Ses précautions n’étaient pas vaines : il lui suffit d’effleurer une bosse
de chair durcie qu’il trouva sur son ventre pour deviner que toute pression le
renverrait en enfer. La texture de la bosse lui laissait croire qu’elle était
formée de tissus cicatriciels.
Son esprit demeurait flottant dans
la poisse de l’inconscience prolongée. Il tenta de retrouver le fil de ses
derniers souvenirs, mais rien ne lui apparut, sinon des banalités qui ne lui
apprirent rien.
Il essaya de parler, d’appeler
quelqu’un, mais il ne réussit qu’à produire un grognement sans substance.

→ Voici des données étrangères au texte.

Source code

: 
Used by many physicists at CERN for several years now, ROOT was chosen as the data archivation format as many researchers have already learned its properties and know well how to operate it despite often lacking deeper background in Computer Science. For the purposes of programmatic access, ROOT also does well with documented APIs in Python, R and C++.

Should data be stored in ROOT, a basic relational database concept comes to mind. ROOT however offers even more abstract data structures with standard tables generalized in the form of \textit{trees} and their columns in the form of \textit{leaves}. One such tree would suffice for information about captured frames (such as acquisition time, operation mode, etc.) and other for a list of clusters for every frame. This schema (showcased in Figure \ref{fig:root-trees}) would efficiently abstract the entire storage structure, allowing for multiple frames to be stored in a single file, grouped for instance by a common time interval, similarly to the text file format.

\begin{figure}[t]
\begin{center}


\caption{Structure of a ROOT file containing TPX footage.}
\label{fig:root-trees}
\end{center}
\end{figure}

Après un long silencieux et immobile
d’une durée indéterminable – il ne pouvait pas affirmer être resté éveillé tout
ce temps –, il entendit le bruissement de pas non loin.
Il râla : « Allo? »
Quelqu’un vint s’asseoir à côté de
lui. Il lui fallut un instant pour que l’image focalise sur le visage plaisant
d’Aizalyasni.
Elle était mignonne, comme toujours
– elle n’avait guère de compétition pour le titre de Miss Terminus –, mais
quelque chose dans son attitude avait changé. Tobin s’était habitué à ses
manières pleines de retenue et à son regard que d’aucuns pouvaient juger
fuyant. Là, elle souriait de toutes ses dents; ses yeux pétillaient d’une énergie
que Tobin n’avait aperçue que rarement… Le plus souvent, lorsque Rem flirtait
avec elle…
Rem.
Tobin venait de trouver un fil d’Ariane pour reconstruire ses derniers
souvenirs… Son retard pour l’oraison. Les remontrances d’un Rem, excédé.
L’incendie. La fusillade… Puis plus rien. Tobin s’activa, soucieux pour son complice,
mais il réussit surtout à générer une nouvelle vague de douleur.
« Rem est vivant… ses blessures
sont pires encore que les tiennes. », dit Aizalyasni, malgré que Tobin
n’ait encore rien demandé. « Nous pensons qu’il va s’en sortir »,
ajouta-t-elle avec une grimace.
Pourquoi
grimace-t-elle?
« Parce que j’étais en train de
tomber en amour avec lui. Mais c’était avant que je le voie en-dedans… »
Ouais.
Pas surprenant alors… Elle grimaça à nouveau. Oups! Je dois faire attention à ce que je pense. La la la la
lère-euh…
Aizalyasni lui sourit, une fois
encore comme s’il s’était exprimé à voix haute. Son regard avait quelque chose
d’intense, trop intense… Avait-elle cligné des yeux, ne serait-ce qu’une fois,
depuis son arrivée?
Au prix de quelques efforts, Tobin
réussit à articuler « Qu’est-ce qui s’est passé?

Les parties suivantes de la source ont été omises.